======== THE INPUT

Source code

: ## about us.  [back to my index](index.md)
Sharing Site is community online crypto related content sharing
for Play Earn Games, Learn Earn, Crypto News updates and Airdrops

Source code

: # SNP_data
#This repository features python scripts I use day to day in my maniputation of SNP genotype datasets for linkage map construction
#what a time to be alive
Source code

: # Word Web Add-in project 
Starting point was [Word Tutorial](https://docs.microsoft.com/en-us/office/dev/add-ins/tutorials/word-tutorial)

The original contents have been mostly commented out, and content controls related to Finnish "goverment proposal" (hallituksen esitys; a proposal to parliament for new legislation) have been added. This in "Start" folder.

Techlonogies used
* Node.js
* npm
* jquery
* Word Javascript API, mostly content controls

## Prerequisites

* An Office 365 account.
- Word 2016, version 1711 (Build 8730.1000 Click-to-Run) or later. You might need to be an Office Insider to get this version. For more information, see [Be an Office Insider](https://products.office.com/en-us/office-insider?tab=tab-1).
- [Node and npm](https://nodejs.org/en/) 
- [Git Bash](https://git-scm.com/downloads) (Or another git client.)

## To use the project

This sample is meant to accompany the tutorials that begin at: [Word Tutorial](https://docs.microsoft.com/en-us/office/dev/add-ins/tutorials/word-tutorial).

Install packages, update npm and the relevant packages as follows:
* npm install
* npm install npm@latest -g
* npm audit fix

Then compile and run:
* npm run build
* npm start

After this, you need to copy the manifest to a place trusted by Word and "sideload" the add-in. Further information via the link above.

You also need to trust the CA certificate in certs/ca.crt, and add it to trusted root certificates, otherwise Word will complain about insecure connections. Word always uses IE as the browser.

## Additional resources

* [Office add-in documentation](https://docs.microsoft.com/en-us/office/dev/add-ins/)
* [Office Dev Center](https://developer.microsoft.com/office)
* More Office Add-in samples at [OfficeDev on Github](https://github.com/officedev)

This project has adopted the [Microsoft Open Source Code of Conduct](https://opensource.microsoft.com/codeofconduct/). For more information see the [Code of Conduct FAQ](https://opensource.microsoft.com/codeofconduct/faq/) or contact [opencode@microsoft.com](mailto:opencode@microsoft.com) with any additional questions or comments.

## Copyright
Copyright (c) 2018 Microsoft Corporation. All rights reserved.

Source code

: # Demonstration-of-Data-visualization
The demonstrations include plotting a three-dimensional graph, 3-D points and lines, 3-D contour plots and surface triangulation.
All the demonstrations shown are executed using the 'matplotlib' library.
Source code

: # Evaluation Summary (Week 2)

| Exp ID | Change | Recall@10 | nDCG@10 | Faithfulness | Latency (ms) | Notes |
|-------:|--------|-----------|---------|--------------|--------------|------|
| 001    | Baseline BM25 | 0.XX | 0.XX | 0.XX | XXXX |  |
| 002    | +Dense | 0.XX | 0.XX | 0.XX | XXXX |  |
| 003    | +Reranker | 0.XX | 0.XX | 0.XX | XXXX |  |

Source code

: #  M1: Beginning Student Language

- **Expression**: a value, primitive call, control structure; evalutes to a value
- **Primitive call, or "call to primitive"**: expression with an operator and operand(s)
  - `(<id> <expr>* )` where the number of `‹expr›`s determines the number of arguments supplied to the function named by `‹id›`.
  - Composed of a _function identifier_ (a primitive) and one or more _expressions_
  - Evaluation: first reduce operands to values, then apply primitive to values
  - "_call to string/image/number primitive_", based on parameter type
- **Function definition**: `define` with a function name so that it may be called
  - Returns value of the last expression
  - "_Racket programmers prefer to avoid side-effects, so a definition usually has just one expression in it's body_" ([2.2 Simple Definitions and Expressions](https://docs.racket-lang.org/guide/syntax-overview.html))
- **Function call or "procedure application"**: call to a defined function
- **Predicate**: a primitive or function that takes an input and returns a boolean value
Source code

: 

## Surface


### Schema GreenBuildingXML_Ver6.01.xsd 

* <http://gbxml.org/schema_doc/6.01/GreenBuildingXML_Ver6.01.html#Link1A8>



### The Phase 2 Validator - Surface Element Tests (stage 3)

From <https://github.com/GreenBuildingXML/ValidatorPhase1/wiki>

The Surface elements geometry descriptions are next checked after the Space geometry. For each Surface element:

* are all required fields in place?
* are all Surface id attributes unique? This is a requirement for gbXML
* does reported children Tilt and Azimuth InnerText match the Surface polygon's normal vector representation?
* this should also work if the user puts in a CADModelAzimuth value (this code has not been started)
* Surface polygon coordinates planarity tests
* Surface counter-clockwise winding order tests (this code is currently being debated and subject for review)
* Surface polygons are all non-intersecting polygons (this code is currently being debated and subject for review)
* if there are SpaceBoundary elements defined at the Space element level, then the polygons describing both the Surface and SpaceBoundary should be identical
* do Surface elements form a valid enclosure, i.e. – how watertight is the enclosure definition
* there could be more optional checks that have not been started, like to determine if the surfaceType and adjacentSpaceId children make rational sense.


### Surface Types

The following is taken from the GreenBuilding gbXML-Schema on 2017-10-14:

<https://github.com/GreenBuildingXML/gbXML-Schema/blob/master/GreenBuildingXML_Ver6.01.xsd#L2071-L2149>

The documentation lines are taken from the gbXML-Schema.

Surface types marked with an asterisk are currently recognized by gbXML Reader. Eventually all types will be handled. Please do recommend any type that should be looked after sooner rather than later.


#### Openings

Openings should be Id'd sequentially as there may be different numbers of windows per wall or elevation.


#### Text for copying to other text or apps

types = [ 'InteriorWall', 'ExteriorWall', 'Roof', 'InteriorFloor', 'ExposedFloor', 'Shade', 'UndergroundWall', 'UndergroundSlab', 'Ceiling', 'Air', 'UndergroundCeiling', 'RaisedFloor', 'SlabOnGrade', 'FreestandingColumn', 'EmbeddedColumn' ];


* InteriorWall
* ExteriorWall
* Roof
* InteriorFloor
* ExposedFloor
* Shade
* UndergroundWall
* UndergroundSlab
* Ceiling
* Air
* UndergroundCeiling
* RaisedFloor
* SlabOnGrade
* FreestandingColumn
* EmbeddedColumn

================

* **ABOUT THIS TASK**: Every record must be set down again exactly.

* **ANSWER FOR THIS EXERCISE**:
Source code

: ## about us.  [back to my index](index.md)
Sharing Site is community online crypto related content sharing
for Play Earn Games, Learn Earn, Crypto News updates and Airdrops

Source code

: # SNP_data
#This repository features python scripts I use day to day in my maniputation of SNP genotype datasets for linkage map construction
#what a time to be alive
Source code

: # Word Web Add-in project 
Starting point was [Word Tutorial](https://docs.microsoft.com/en-us/office/dev/add-ins/tutorials/word-tutorial)

The original contents have been mostly commented out, and content controls related to Finnish "goverment proposal" (hallituksen esitys; a proposal to parliament for new legislation) have been added. This in "Start" folder.

Techlonogies used
* Node.js
* npm
* jquery
* Word Javascript API, mostly content controls

## Prerequisites

* An Office 365 account.
- Word 2016, version 1711 (Build 8730.1000 Click-to-Run) or later. You might need to be an Office Insider to get this version. For more information, see [Be an Office Insider](https://products.office.com/en-us/office-insider?tab=tab-1).
- [Node and npm](https://nodejs.org/en/) 
- [Git Bash](https://git-scm.com/downloads) (Or another git client.)

## To use the project

This sample is meant to accompany the tutorials that begin at: [Word Tutorial](https://docs.microsoft.com/en-us/office/dev/add-ins/tutorials/word-tutorial).

Install packages, update npm and the relevant packages as follows:
* npm install
* npm install npm@latest -g
* npm audit fix

Then compile and run:
* npm run build
* npm start

After this, you need to copy the manifest to a place trusted by Word and "sideload" the add-in. Further information via the link above.

You also need to trust the CA certificate in certs/ca.crt, and add it to trusted root certificates, otherwise Word will complain about insecure connections. Word always uses IE as the browser.

## Additional resources

* [Office add-in documentation](https://docs.microsoft.com/en-us/office/dev/add-ins/)
* [Office Dev Center](https://developer.microsoft.com/office)
* More Office Add-in samples at [OfficeDev on Github](https://github.com/officedev)

This project has adopted the [Microsoft Open Source Code of Conduct](https://opensource.microsoft.com/codeofconduct/). For more information see the [Code of Conduct FAQ](https://opensource.microsoft.com/codeofconduct/faq/) or contact [opencode@microsoft.com](mailto:opencode@microsoft.com) with any additional questions or comments.

## Copyright
Copyright (c) 2018 Microsoft Corporation. All rights reserved.

Source code

: # Demonstration-of-Data-visualization
The demonstrations include plotting a three-dimensional graph, 3-D points and lines, 3-D contour plots and surface triangulation.
All the demonstrations shown are executed using the 'matplotlib' library.
Source code

: # Evaluation Summary (Week 2)

| Exp ID | Change | Recall@10 | nDCG@10 | Faithfulness | Latency (ms) | Notes |
|-------:|--------|-----------|---------|--------------|--------------|------|
| 001    | Baseline BM25 | 0.XX | 0.XX | 0.XX | XXXX |  |
| 002    | +Dense | 0.XX | 0.XX | 0.XX | XXXX |  |
| 003    | +Reranker | 0.XX | 0.XX | 0.XX | XXXX |  |

Source code

: #  M1: Beginning Student Language

- **Expression**: a value, primitive call, control structure; evalutes to a value
- **Primitive call, or "call to primitive"**: expression with an operator and operand(s)
  - `(<id> <expr>* )` where the number of `‹expr›`s determines the number of arguments supplied to the function named by `‹id›`.
  - Composed of a _function identifier_ (a primitive) and one or more _expressions_
  - Evaluation: first reduce operands to values, then apply primitive to values
  - "_call to string/image/number primitive_", based on parameter type
- **Function definition**: `define` with a function name so that it may be called
  - Returns value of the last expression
  - "_Racket programmers prefer to avoid side-effects, so a definition usually has just one expression in it's body_" ([2.2 Simple Definitions and Expressions](https://docs.racket-lang.org/guide/syntax-overview.html))
- **Function call or "procedure application"**: call to a defined function
- **Predicate**: a primitive or function that takes an input and returns a boolean value
Source code

: 

## Surface


### Schema GreenBuildingXML_Ver6.01.xsd 

* <http://gbxml.org/schema_doc/6.01/GreenBuildingXML_Ver6.01.html#Link1A8>



### The Phase 2 Validator - Surface Element Tests (stage 3)

From <https://github.com/GreenBuildingXML/ValidatorPhase1/wiki>

The Surface elements geometry descriptions are next checked after the Space geometry. For each Surface element:

* are all required fields in place?
* are all Surface id attributes unique? This is a requirement for gbXML
* does reported children Tilt and Azimuth InnerText match the Surface polygon's normal vector representation?
* this should also work if the user puts in a CADModelAzimuth value (this code has not been started)
* Surface polygon coordinates planarity tests
* Surface counter-clockwise winding order tests (this code is currently being debated and subject for review)
* Surface polygons are all non-intersecting polygons (this code is currently being debated and subject for review)
* if there are SpaceBoundary elements defined at the Space element level, then the polygons describing both the Surface and SpaceBoundary should be identical
* do Surface elements form a valid enclosure, i.e. – how watertight is the enclosure definition
* there could be more optional checks that have not been started, like to determine if the surfaceType and adjacentSpaceId children make rational sense.


### Surface Types

The following is taken from the GreenBuilding gbXML-Schema on 2017-10-14:

<https://github.com/GreenBuildingXML/gbXML-Schema/blob/master/GreenBuildingXML_Ver6.01.xsd#L2071-L2149>

The documentation lines are taken from the gbXML-Schema.

Surface types marked with an asterisk are currently recognized by gbXML Reader. Eventually all types will be handled. Please do recommend any type that should be looked after sooner rather than later.


#### Openings

Openings should be Id'd sequentially as there may be different numbers of windows per wall or elevation.


#### Text for copying to other text or apps

types = [ 'InteriorWall', 'ExteriorWall', 'Roof', 'InteriorFloor', 'ExposedFloor', 'Shade', 'UndergroundWall', 'UndergroundSlab', 'Ceiling', 'Air', 'UndergroundCeiling', 'RaisedFloor', 'SlabOnGrade', 'FreestandingColumn', 'EmbeddedColumn' ];


* InteriorWall
* ExteriorWall
* Roof
* InteriorFloor
* ExposedFloor
* Shade
* UndergroundWall
* UndergroundSlab
* Ceiling
* Air
* UndergroundCeiling
* RaisedFloor
* SlabOnGrade
* FreestandingColumn
* EmbeddedColumn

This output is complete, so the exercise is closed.